Elmer Gomez-Alvarez pled guilty to illegal reentry in violation of 8 U.S.C. § 1326. He appeals from his sentence to challenge the district court's imposition of a 16-level sentencing enhancement based on a prior conviction for a drug trafficking offense. We affirm.
Gomez-Alvarez pled guilty without a written plea agreement to being unlawfully present in the United States after previously having been deported. His pre-sentence report ("PSR"), which relied on the 2013 version of the Sentencing Guidelines Manual, recommended a 16-level sentencing enhancement for a prior "drug trafficking offense" conviction pursuant to U.S.S.G. § 2L1.2(b)(1)(A)(i). The PSR based its recommendation on a prior conviction for possession for sale of a controlled substance in violation of California Health and Safety Code § 11351. The PSR listed "Jorge Ortiz" as one of several aliases used by Gomez-Alvarez and indicated that Gomez-Alvarez had been convicted of the offense in California "using the name Jorge Ortiz."
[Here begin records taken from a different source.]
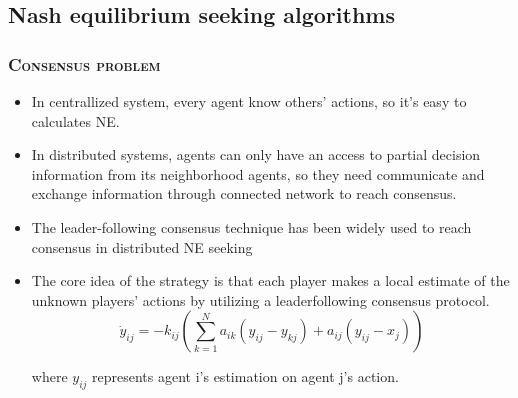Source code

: \subsection[Nash equilibrium seeking algorithms]{Nash equilibrium seeking algorithms}\label{subsec:2-3}
\begin{frame}
  \frametitle{\normalsize\textsc{Consensus problem}}\transwipe
  
  \begin{itemize}
    \item In centrallized system, every agent know others' actions, so it's easy to calculates NE.
    \item In distributed systems, agents can only have an access to \textcolor[rgb]{0.00,0.00,1.00}{partial decision information}
    from its neighborhood agents, so they need communicate and exchange information through connected network to reach consensus.
    \item The \textcolor[rgb]{0.00,0.00,1.00}{leader-following} consensus technique has been widely used to reach consensus in distributed NE seeking
    \item The core idea of the strategy is that each player makes a local estimate of the unknown players’ actions by utilizing a leaderfollowing consensus protocol. 
    \begin{equation}
    \dot{y}_{i j}=-k_{i j}\left(\sum_{k=1}^{N} a_{i k}\left(y_{i j}-y_{k j}\right)+a_{i j}\left(y_{i j}-x_{j}\right)\right)
     \end{equation}

    where $y_{ij}$ represents agent i's estimation on agent j's action.
    \end{itemize}
  \end{frame}
  

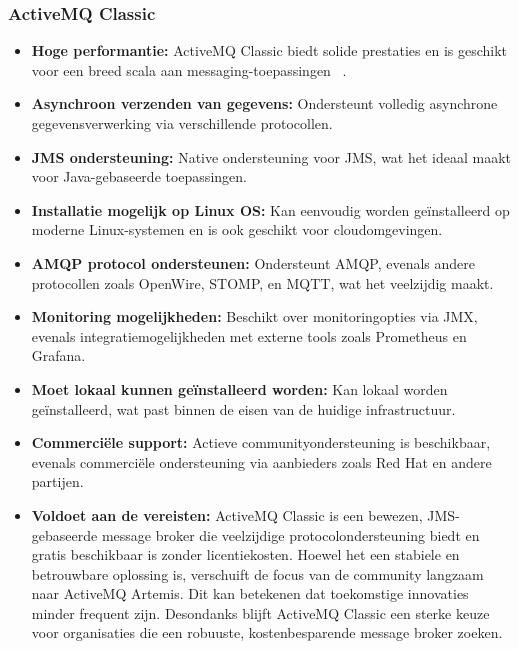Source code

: \subsubsection{ActiveMQ Classic}
\begin{itemize}
    \item \textbf{Hoge performantie:} ActiveMQ Classic biedt solide prestaties en is geschikt voor een breed scala aan messaging-toepassingen ~\autocite{Reock2020}.
    \item \textbf{Asynchroon verzenden van gegevens:} Ondersteunt volledig asynchrone gegevensverwerking via verschillende protocollen.
    \item \textbf{JMS ondersteuning:} Native ondersteuning voor JMS, wat het ideaal maakt voor Java-gebaseerde toepassingen.
    \item \textbf{Installatie mogelijk op Linux OS:} Kan eenvoudig worden geïnstalleerd op moderne Linux-systemen en is ook geschikt voor cloudomgevingen.
    \item \textbf{AMQP protocol ondersteunen:} Ondersteunt AMQP, evenals andere protocollen zoals OpenWire, STOMP, en MQTT, wat het veelzijdig maakt.
    \item \textbf{Monitoring mogelijkheden:} Beschikt over monitoringopties via JMX, evenals integratiemogelijkheden met externe tools zoals Prometheus en Grafana.
    \item \textbf{Moet lokaal kunnen geïnstalleerd worden:} Kan lokaal worden geïnstalleerd, wat past binnen de eisen van de huidige infrastructuur.
    \item \textbf{Commerciële support:} Actieve communityondersteuning is beschikbaar, evenals commerciële ondersteuning via aanbieders zoals Red Hat en andere partijen.
    \item \textbf{Voldoet aan de vereisten:} ActiveMQ Classic is een bewezen, JMS-gebaseerde message broker die veelzijdige protocolondersteuning biedt en gratis beschikbaar is zonder licentiekosten. 
    Hoewel het een stabiele en betrouwbare oplossing is, verschuift de focus van de community langzaam naar ActiveMQ Artemis. 
    Dit kan betekenen dat toekomstige innovaties minder frequent zijn. Desondanks blijft ActiveMQ Classic een sterke keuze voor organisaties die een robuuste, kostenbesparende message broker zoeken.
\end{itemize}
 
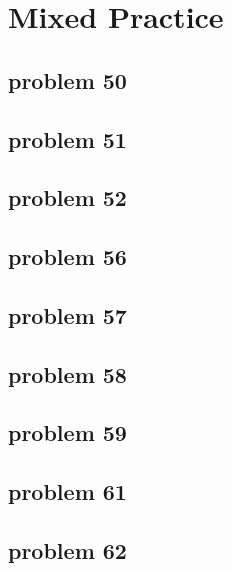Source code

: \section{Mixed Practice}

\subsection{problem 50}


\subsection{problem 51}


\subsection{problem 52}


\subsection{problem 56}


\subsection{problem 57}


\subsection{problem 58}


\subsection{problem 59}


\subsection{problem 61}


\subsection{problem 62}
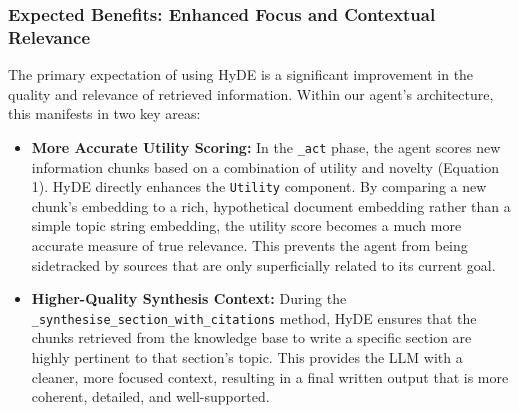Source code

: \documentclass[12pt, a4paper]{article}
\begin{document}
\subsubsection{Expected Benefits: Enhanced Focus and Contextual Relevance}
The primary expectation of using HyDE is a significant improvement in the quality and relevance of retrieved information. Within our agent's architecture, this manifests in two key areas:
\begin{itemize}
    \item \textbf{More Accurate Utility Scoring:} In the \texttt{\_act} phase, the agent scores new information chunks based on a combination of utility and novelty (Equation 1). HyDE directly enhances the \texttt{Utility} component. By comparing a new chunk's embedding to a rich, hypothetical document embedding rather than a simple topic string embedding, the utility score becomes a much more accurate measure of true relevance. This prevents the agent from being sidetracked by sources that are only superficially related to its current goal.
    \item \textbf{Higher-Quality Synthesis Context:} During the \texttt{\_synthesise\_section\_with\_citations} method, HyDE ensures that the chunks retrieved from the knowledge base to write a specific section are highly pertinent to that section's topic. This provides the LLM with a cleaner, more focused context, resulting in a final written output that is more coherent, detailed, and well-supported.
\end{itemize}
\end{document}
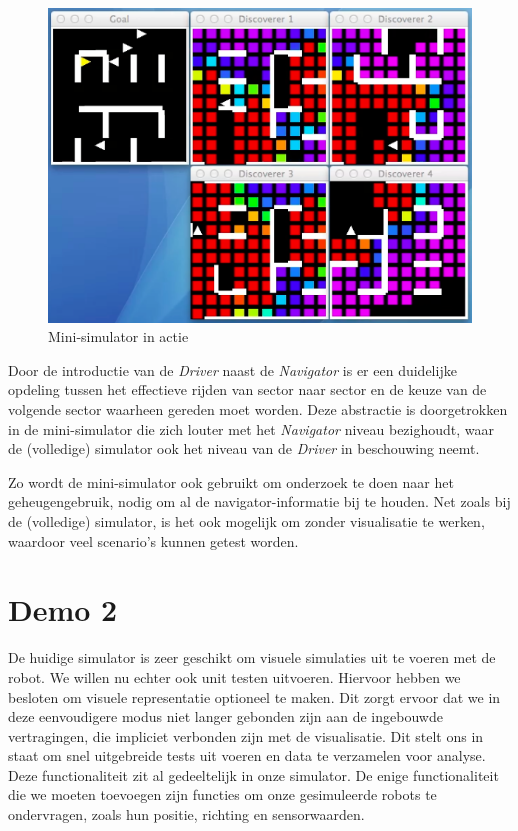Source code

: \documentclass[12pt,a4paper]{report}
\begin{document}
\begin{figure}[htbp]
  \centering
  \includegraphics[width=120mm]{resources/mini-simulator.png}
  \caption{Mini-simulator in actie}
  \label{fig:mini-simulator}
\end{figure}

Door de introductie van de \emph{Driver} naast de \emph{Navigator} is er een duidelijke opdeling tussen het effectieve rijden van sector naar sector en de keuze van de volgende sector waarheen gereden moet worden. Deze abstractie is doorgetrokken in de mini-simulator die zich louter met het \emph{Navigator} niveau bezighoudt, waar de (volledige) simulator ook het niveau van de \emph{Driver} in beschouwing neemt.

Zo wordt de mini-simulator ook gebruikt om onderzoek te doen naar het geheugengebruik, nodig om al de navigator-informatie bij te houden. Net zoals bij de (volledige) simulator, is het ook mogelijk om zonder visualisatie te werken, waardoor veel scenario's kunnen getest worden.

\section{Demo 2}

De huidige simulator is zeer geschikt om visuele simulaties uit te voeren met de robot. We willen nu echter ook unit testen uitvoeren. Hiervoor hebben we besloten om visuele representatie optioneel te maken. Dit zorgt ervoor dat we in deze eenvoudigere modus niet langer gebonden zijn aan de ingebouwde vertragingen, die impliciet verbonden zijn met de visualisatie.
Dit stelt ons in staat om snel uitgebreide tests uit voeren en data te verzamelen voor analyse.
Deze functionaliteit zit al gedeeltelijk in onze simulator. De enige functionaliteit die we moeten toevoegen zijn functies om onze gesimuleerde robots te ondervragen, zoals hun positie, richting en sensorwaarden.
\end{document}
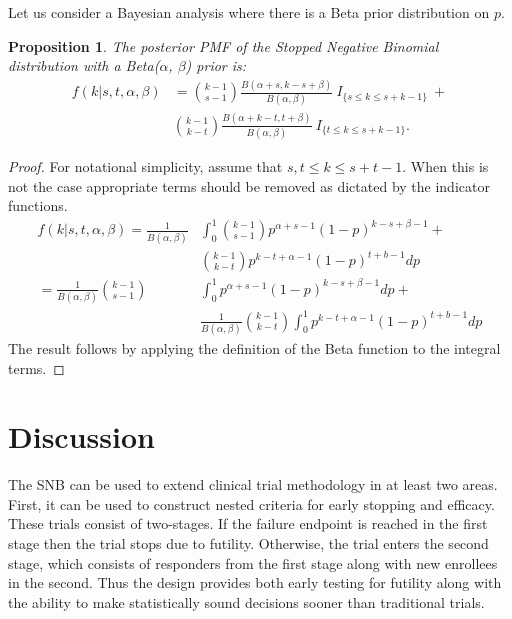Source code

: \documentclass[review]{elsarticle}
\newtheorem{prop}{Proposition}
\begin{document}
Let us consider a Bayesian analysis where there is a Beta prior distribution
on $p$.
\begin{prop} \label{prop:bayesian}
The posterior PMF of the Stopped Negative Binomial distribution with a Beta($\alpha$, $\beta$) prior is:
\begin{align} \label{eqn:posterior}
f(k | s, t, \alpha, \beta) &= 
  {k-1 \choose s-1} \frac{B\left(\alpha+s, k-s+\beta \right)}{B(\alpha, \beta)} 
    \ I_{\{s \leq k \leq s+k-1\}} \ + \nonumber \\
  & {k-1 \choose k-t} 
    \frac{B\left(\alpha + k - t, t+\beta\right)}{B(\alpha, \beta)} 
    \ I_{\{t \leq k \leq s+k-1\}}.
\end{align}
\end{prop}
\begin{proof}
For notational simplicity, assume that $s,t \leq k \leq s+t-1$. When this is not the case appropriate terms should be removed as dictated by the indicator functions.
\begin{align*}
f(k | s, t, \alpha, \beta) = \frac{1}{B(\alpha, \beta)} & \int_0^1 {k-1 \choose s-1} p^{\alpha +s -1} \left(1-p\right)^{k-s+\beta-1} + \\
 & {k-1 \choose k-t} p^{k-t+\alpha-1}\left(1-p\right)^{t+b-1} dp \\
= \frac{1}{B(\alpha, \beta)}  {k-1 \choose s-1} & \int_0^1  p^{\alpha +s -1} \left(1-p\right)^{k-s+\beta-1} dp + \\
 & \frac{1}{B(\alpha, \beta)} {k-1 \choose k-t} \int_0^1  p^{k-t+\alpha-1}\left(1-p\right)^{t+b-1} dp
\end{align*}
The result follows by applying the definition of the Beta function to the integral terms.
\end{proof}

\section{Discussion}

The SNB can be used to extend clinical trial methodology
in at least two areas. First, it can be used to construct nested criteria
for early stopping and efficacy. These trials consist of two-stages.
If the failure endpoint is reached in the first stage then the 
trial stops due to futility. Otherwise, the trial enters the second 
stage, which consists of responders from the first stage along with
new enrollees in the second. Thus the design provides
both early testing for futility along with the ability
to make statistically sound decisions sooner than traditional trials.
\end{document}
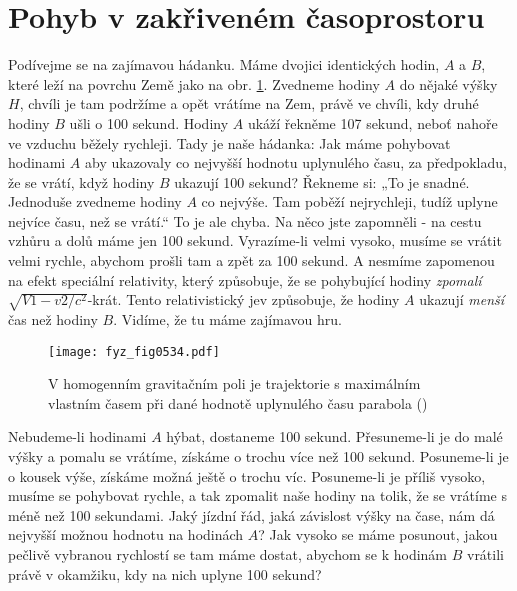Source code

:   \section{Pohyb v zakřiveném časoprostoru}\label{fyz:IIchapXVLIIsecVIII}
    Podívejme se na zajímavou hádanku. Máme dvojici identických hodin, \(A\) a \(B\), které leží na 
    povrchu Země jako na obr. \ref{fyz:fig0534}. Zvedneme hodiny \(A\) do nějaké výšky \(H\), chvíli 
    je tam podržíme a opět vrátíme na Zem, právě ve chvíli, kdy druhé hodiny \(B\) ušli o \num{100} 
    sekund. Hodiny \(A\) ukáží řekněme \num{107} sekund, neboť nahoře ve vzduchu běžely rychleji. 
    Tady je naše hádanka: Jak máme pohybovat hodinami \(A\) aby ukazovaly co nejvyšší hodnotu 
    uplynulého času, za předpokladu, že se vrátí, když hodiny \(B\) ukazují \num{100} sekund? 
    Řekneme si: „To je snadné. Jednoduše zvedneme hodiny \(A\) co nejvýše. Tam poběží nejrychleji, 
    tudíž uplyne nejvíce času, než se vrátí.“ To je ale chyba. Na něco jste zapomněli - na cestu 
    vzhůru a dolů máme jen \num{100} sekund. Vyrazíme-li velmi vysoko, musíme se vrátit velmi 
    rychle, abychom prošli tam a zpět za \num{100} sekund. A nesmíme zapomenou na efekt speciální 
    relativity, který způsobuje, že se pohybující hodiny \emph{zpomalí} \(\sqrt{V1 - 
    v2/c^2}\)-krát. Tento relativistický jev způsobuje, že hodiny \(A\) ukazují \emph{menší} čas 
    než hodiny \(B\). Vidíme, že tu máme zajímavou hru.
    
    \begin{figure}[ht!] %
      \centering
      \texttt{[image: fyz\_fig0534.pdf]}
      \caption{V homogenním gravitačním poli je trajektorie s maximálním vlastním časem při dané 
               hodnotě uplynulého času parabola
               (\cite[s.~791]{Feynman02})}
      \label{fyz:fig0534}
    \end{figure}
    
    Nebudeme-li hodinami \(A\) hýbat, dostaneme \num{100} sekund. Přesuneme-li je do malé výšky a 
    pomalu se vrátíme, získáme o trochu více než \num{100} sekund. Posuneme-li je o kousek výše, 
    získáme možná ještě o trochu víc. Posuneme-li je příliš vysoko, musíme se pohybovat rychle, a 
    tak zpomalit naše hodiny na tolik, že se vrátíme s méně než \num{100} sekundami. Jaký jízdní 
    řád, jaká závislost výšky na čase, nám dá nejvyšší možnou hodnotu na hodinách \(A\)? Jak vysoko 
    se máme posunout, jakou pečlivě vybranou rychlostí se tam máme dostat, abychom se k hodinám 
    \(B\) vrátili právě v okamžiku, kdy na nich uplyne \num{100} sekund?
Gomez-Alvarez raised several written objections to the PSR. Relevant for our purposes, he objected to the 16-level enhancement on grounds that the documents relied upon by the government failed to establish the fact of a qualifying predicate conviction. He argued that the language of the California statue is overbroad — that is, it "encompasses conduct that falls out-side the contemporary generic meaning of a drug trafficking offense" — and that, although "the charging instrument [the Complaint] allege[d] ... possession and purchase of heroin," the Abstract did not specify a controlled substance.
Gomez-Alvarez's probation officer responded to the written objections in an addendum to the PSR. The probation officer, like counsel for Gomez-Alvarez, referred to the Complaint as the "charging instrument."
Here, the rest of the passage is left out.